A look back at Excalibur

The Game of Thrones has helped medieval-themed stories make a big comeback. 


And the old tales of Arthurian legend, much like the works of Shakespeare, have incredible dramatic possibilities with today’s audiences, which is why these classic stories keep coming back.

When Jerry Bruckheimer made his big, pimpy version of King Arthur, which didn’t take off at the box office, it was promised to be the down and dirty version of the legend, making me roll my eyes. That’s Excalibur, I thought.

In the early eighties, sword and sorcery stories had a brief comeback on the big screen with Conan the Barbarian, Dragonslayer, The Beastmaster, and Excalibur, which is my favorite version of the King Arthur story. 

It was a project of passion for British director John Boorman, who also helmed Point Blank, the incredible 60’s crime film starring Lee Marvin, and Deliverance.
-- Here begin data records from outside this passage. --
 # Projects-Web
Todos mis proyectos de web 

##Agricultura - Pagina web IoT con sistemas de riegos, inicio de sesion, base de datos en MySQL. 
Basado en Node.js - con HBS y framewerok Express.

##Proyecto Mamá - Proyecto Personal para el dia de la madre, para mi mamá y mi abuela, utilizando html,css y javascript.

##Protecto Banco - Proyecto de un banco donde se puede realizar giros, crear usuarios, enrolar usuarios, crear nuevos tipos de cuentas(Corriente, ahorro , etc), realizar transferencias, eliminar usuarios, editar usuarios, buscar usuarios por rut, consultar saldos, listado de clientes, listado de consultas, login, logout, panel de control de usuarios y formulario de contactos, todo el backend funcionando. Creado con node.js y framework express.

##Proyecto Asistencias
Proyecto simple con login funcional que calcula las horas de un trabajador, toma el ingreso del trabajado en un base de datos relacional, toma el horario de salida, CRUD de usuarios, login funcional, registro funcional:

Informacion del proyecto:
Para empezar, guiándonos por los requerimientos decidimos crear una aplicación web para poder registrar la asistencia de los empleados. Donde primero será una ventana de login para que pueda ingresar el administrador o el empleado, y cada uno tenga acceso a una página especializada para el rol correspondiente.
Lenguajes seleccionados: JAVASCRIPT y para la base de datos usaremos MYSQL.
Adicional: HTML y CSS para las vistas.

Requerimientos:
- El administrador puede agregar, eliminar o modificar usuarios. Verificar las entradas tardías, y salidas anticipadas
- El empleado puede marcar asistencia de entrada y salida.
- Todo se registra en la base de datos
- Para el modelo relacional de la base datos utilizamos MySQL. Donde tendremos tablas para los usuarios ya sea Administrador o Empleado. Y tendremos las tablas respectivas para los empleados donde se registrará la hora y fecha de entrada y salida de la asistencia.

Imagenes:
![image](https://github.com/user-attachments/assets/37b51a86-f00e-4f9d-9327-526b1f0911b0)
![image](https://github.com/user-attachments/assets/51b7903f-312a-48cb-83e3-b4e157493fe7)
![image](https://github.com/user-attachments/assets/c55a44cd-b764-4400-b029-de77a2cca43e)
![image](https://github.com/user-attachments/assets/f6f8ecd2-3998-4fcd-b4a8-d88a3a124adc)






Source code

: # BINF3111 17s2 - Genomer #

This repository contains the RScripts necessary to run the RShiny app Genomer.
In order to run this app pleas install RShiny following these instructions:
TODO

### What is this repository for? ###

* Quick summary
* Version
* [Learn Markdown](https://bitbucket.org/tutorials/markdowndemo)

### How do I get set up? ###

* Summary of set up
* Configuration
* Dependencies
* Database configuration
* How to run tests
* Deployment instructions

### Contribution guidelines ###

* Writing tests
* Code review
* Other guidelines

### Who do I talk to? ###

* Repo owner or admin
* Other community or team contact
Boorman had first tried to adapt Lord of the Rings back in the 70’s, but it was too difficult to condense the stories down into a single film, a similar problem he faced with Excalibur. 

As Boorman recalled in his autobiography, Adventures of a Suburban Boy, once he was able to get the story down to a reasonable length, he pitched it to all the studios, and only Orion responded.

Mike Medavoy, who was formerly at United Artists, loved the Errol Flynn Robin Hood movies, and was hoping this could revive their spirit. He also asked Boorman, “Promise me it won’t be dark.”

The film was shot in sixteen weeks on an $11 million budget. “Huge sets, battle scenes, hundreds of extras, horses, armor, special effects,” Boorman wrote. 

Like Peter Jackson when he filmed Lord of the Rings in New Zealand, Boorman shot the film close to his home in Ireland “where fragments of the primeval oak forest still remain… It is dark in those woods. I wanted to light them as though we were inside a building. We pumped green light onto green moss to make it luminous. We shone emerald light at the oaks and onto the swords and armor, to enhance the mystical sense of the forest as a palpable living thing.”

Boorman even paid tribute to the ending from Deliverance (The Lady of the Lake is actually based on Arthurian legend), except this time the Lady’s hand came out of the sea grabbing the magical sword of the title, instead of a shotgun. (It was actually Boorman’s daughter holding the sword.) 



Excalibur first came out to mixed notices in the summer of ’81, but reportedly became one of Warner Brothers’s biggest selling movies on video and DVD. (Warner absorbed Orion’s library when the company went under).

The sword of the title is on Boorman’s wall, and as he continued, “It was a lifelong quest: I had found the Grail.” One day, a fanatical fan of the movie came to Boorman’s home, and the director offered to show him Excalibur. 



The fan declined, however. “It was too much for him,” Boorman recalled. “Like many a knight before him, he could not bring himself to look upon it.”